Stored items from a collection
■ ■ ■ ■ ■ ■ ■
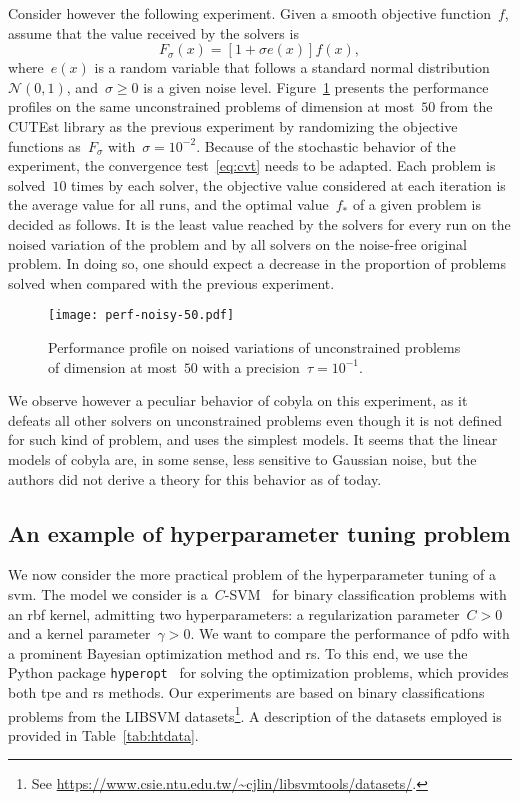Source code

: \documentclass[
    smallextended,  %
    draft,          %
]{svjour3}
\newcommand{\obj}{f}
\begin{document}
Consider however the following experiment.
Given a smooth objective function~$\obj$, assume that the value received by the solvers is
\begin{equation*}
    F_{\sigma}(x) = [1 + \sigma e(x)] \obj(x),
\end{equation*}
where~$e(x)$ is a random variable that follows a standard normal distribution~$\mathcal{N}(0, 1)$, and~$\sigma \ge 0$ is a given noise level.
Figure~\ref{fig:ppun-50} presents the performance profiles on the same unconstrained problems of dimension at most~$50$ from the CUTEst library as the previous experiment by randomizing the objective functions as~$F_{\sigma}$ with~$\sigma = 10^{-2}$.
Because of the stochastic behavior of the experiment, the convergence test~\eqref{eq:cvt} needs to be adapted.
Each problem is solved~$10$ times by each solver, the objective value considered at each iteration is the average value for all runs, and the optimal value~$f_{\ast}$ of a given problem is decided as follows.
It is the least value reached by the solvers for every run on the noised variation of the problem and by all solvers on the noise-free original problem.
In doing so, one should expect a decrease in the proportion of problems solved when compared with the previous experiment.

\begin{figure}[ht]
    \centering
    \texttt{[image: perf-noisy-50.pdf]}
    \caption{Performance profile on noised variations of unconstrained problems of dimension at most~$50$ with a precision~$\tau = 10^{-1}$.}
    \label{fig:ppun-50}
\end{figure}

We observe however a peculiar behavior of \gls{cobyla} on this experiment, as it defeats all other solvers on unconstrained problems even though it is not defined for such kind of problem, and uses the simplest models.
It seems that the linear models of \gls{cobyla} are, in some sense, less sensitive to Gaussian noise, but the authors did not derive a theory for this behavior as of today.

\subsection{An example of hyperparameter tuning problem}

We now consider the more practical problem of the hyperparameter tuning of a \gls{svm}.
The model we consider is a~$C$-SVM~\cite{Chang_Lin_2011} for binary classification problems with an \gls{rbf} kernel, admitting two hyperparameters: a regularization parameter~$C > 0$ and a kernel parameter~$\gamma > 0$.
We want to compare the performance of \gls{pdfo} with a prominent Bayesian optimization method and \gls{rs}.
To this end, we use the Python package \texttt{hyperopt}~\cite{Bergstra_Yamins_Cox_2013} for solving the optimization problems, which provides both \gls{tpe} and \gls{rs} methods.
Our experiments are based on binary classifications problems from the LIBSVM datasets\footnote{See \url{https://www.csie.ntu.edu.tw/~cjlin/libsvmtools/datasets/}.}.
A description of the datasets employed is provided in Table~\ref{tab:htdata}.
\end{document}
■ ■ ■ ■ ■ ■ ■
→ AIM OF THE EXERCISE
How many lines in the entries above include the string "however"? Please answer with that number and nothing more.

→ ANSWER FOR THIS EXERCISE
2